The silent flight of owls could help suppress aircraft and turbine noise. A team from Chiba University in Japan has studied the unique features of owl wings that allow them to fly noiselessly.

The wings of these nocturnal creatures feature serrations on the leading edge, fringes on the trailing edge and velvet-like surfaces. Focusing on the serrations, Hao Liu and colleagues analysed owl-inspired feather wing models with and without the comb-like features to understand the role they play in noise suppression. “We wanted to understand how these features affect aerodynamic force production and noise reduction, and whether they could be applied elsewhere,” says Liu.

Wind-tunnel experiments

To study how air flows around an owl’s wing, the researchers used computational simulations, particle-image velocimetry (PIV) and wind-tunnel experiments.

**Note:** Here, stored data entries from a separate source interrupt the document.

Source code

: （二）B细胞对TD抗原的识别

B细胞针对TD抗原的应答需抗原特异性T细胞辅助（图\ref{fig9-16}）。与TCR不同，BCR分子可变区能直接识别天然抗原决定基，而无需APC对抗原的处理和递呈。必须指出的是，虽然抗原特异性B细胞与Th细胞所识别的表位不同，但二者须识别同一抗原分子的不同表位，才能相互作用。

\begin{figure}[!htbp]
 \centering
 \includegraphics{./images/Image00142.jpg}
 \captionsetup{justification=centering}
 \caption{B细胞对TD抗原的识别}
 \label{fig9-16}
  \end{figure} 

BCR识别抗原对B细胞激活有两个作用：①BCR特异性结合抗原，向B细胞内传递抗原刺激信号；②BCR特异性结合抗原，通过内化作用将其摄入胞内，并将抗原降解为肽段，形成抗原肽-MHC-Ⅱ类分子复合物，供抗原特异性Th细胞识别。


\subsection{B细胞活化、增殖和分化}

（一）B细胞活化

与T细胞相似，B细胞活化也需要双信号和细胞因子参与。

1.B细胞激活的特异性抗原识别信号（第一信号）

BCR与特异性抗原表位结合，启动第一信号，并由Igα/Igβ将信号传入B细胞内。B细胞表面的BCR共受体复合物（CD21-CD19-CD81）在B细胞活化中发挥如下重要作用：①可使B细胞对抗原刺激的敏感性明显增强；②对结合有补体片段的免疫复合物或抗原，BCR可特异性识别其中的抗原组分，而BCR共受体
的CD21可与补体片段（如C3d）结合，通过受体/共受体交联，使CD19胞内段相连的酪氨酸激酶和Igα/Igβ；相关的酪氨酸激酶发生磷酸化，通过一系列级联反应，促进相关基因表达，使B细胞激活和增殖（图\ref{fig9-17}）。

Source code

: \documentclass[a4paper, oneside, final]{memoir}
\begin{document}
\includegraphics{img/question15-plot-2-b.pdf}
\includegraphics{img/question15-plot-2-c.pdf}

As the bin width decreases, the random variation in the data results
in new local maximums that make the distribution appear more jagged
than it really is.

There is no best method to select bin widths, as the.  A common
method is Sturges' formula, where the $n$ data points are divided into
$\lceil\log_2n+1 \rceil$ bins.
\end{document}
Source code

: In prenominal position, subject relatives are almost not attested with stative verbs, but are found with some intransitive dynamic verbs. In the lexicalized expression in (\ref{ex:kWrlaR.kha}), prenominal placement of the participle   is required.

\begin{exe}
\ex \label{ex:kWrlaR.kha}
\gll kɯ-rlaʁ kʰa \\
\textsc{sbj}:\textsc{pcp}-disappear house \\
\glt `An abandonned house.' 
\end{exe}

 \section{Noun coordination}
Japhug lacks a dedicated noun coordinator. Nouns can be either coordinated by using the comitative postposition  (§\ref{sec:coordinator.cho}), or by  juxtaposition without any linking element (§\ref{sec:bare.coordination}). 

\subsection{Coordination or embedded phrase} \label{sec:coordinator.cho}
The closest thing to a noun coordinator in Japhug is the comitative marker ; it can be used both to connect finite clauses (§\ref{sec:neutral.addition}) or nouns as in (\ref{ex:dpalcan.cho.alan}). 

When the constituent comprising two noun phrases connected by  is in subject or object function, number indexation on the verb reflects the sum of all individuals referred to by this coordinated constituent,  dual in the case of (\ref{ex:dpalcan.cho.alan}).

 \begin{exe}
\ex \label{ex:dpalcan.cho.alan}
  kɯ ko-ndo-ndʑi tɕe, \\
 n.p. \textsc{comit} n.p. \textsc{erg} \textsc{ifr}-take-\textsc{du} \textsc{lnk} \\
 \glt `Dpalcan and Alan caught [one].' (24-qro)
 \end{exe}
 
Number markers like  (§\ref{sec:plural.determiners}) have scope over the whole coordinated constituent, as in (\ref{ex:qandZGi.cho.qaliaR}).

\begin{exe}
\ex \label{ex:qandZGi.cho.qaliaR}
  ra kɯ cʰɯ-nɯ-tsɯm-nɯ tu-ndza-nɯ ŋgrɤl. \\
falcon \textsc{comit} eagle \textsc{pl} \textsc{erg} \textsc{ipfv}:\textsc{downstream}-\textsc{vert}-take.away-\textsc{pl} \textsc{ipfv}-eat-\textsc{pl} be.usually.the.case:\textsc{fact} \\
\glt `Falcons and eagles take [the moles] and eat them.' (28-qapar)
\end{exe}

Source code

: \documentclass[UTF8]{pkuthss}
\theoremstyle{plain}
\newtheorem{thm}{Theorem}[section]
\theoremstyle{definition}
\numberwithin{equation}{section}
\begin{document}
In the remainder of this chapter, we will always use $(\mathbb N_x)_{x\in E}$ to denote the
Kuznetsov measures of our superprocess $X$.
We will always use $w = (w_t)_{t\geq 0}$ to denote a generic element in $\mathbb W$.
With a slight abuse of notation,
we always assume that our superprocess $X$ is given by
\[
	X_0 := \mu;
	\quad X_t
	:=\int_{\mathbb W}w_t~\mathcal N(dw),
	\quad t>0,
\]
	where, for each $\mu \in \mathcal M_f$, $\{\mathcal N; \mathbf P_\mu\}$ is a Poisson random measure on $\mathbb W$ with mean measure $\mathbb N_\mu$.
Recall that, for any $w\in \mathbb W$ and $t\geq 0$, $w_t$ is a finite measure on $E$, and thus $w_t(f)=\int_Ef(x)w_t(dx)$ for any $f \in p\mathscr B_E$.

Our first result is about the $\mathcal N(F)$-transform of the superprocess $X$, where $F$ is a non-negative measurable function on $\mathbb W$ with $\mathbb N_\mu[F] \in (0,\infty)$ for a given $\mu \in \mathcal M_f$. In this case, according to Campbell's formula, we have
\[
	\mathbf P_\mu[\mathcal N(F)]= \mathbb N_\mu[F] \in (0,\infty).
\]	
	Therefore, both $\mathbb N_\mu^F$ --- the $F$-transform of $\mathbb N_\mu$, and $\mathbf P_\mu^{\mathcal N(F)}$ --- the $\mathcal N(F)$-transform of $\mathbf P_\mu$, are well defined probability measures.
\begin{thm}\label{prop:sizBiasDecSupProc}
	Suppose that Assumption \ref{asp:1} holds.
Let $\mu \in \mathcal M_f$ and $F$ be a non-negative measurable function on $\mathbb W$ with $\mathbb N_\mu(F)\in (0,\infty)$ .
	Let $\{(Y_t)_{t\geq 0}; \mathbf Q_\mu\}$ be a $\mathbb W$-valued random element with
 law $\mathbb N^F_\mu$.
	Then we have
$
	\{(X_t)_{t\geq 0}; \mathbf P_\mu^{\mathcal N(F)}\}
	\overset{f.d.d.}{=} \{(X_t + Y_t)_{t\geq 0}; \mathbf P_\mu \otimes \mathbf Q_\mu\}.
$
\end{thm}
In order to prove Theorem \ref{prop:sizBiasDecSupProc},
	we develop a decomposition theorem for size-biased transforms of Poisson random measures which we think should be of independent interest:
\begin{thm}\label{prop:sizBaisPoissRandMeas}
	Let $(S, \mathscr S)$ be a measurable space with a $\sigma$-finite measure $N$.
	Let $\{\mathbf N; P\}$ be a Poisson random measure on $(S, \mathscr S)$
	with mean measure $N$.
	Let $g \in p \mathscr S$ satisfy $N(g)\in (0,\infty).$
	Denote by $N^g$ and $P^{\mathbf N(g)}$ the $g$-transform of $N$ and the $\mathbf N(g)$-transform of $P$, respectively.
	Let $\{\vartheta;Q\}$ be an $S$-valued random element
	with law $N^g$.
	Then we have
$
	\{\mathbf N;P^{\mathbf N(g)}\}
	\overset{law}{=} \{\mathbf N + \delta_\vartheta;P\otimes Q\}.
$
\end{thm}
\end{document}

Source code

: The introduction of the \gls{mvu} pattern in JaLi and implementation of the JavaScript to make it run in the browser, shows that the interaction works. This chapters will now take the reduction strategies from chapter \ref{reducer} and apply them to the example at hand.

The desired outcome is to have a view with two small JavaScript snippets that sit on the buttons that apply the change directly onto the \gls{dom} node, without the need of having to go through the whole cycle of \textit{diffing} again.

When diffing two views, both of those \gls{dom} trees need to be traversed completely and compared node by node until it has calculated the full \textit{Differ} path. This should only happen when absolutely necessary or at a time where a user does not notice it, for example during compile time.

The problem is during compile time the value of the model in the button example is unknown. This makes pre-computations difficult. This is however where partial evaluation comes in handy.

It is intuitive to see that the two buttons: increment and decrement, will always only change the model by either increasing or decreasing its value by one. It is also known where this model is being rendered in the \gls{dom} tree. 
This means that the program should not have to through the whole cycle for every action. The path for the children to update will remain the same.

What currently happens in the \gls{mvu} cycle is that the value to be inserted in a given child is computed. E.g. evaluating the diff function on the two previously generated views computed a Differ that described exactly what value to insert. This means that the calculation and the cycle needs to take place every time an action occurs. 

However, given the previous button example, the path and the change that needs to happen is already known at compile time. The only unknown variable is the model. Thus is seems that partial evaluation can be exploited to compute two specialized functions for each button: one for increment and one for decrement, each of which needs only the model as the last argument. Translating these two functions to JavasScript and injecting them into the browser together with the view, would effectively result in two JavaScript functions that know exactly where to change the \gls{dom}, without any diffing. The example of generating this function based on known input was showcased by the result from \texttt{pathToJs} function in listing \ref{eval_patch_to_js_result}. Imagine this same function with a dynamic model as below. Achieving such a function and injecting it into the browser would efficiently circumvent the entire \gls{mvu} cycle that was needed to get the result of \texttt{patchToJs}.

They found that the leading-edge serrations passively control the transition between streamline and turbulent air flows over the wings. At shallow wing angles, however, Liu and team also discovered there is a trade-off between force production and sound suppression, as the serrated edge reduces aerodynamic performance.

The team hope the work, published in Bioinspiration and Biomimetrics, may have industrial applications. "These owl-inspired leading-edge serrations, if applied to wind-turbine blades, aircraft wings or drone rotors, could provide a useful biomimetic design for flow control and noise reduction,” explains Liu, "At a time when issues of noise are one of the main barriers to the building of wind turbines, for example, a method for reducing the noise they generate is most welcome."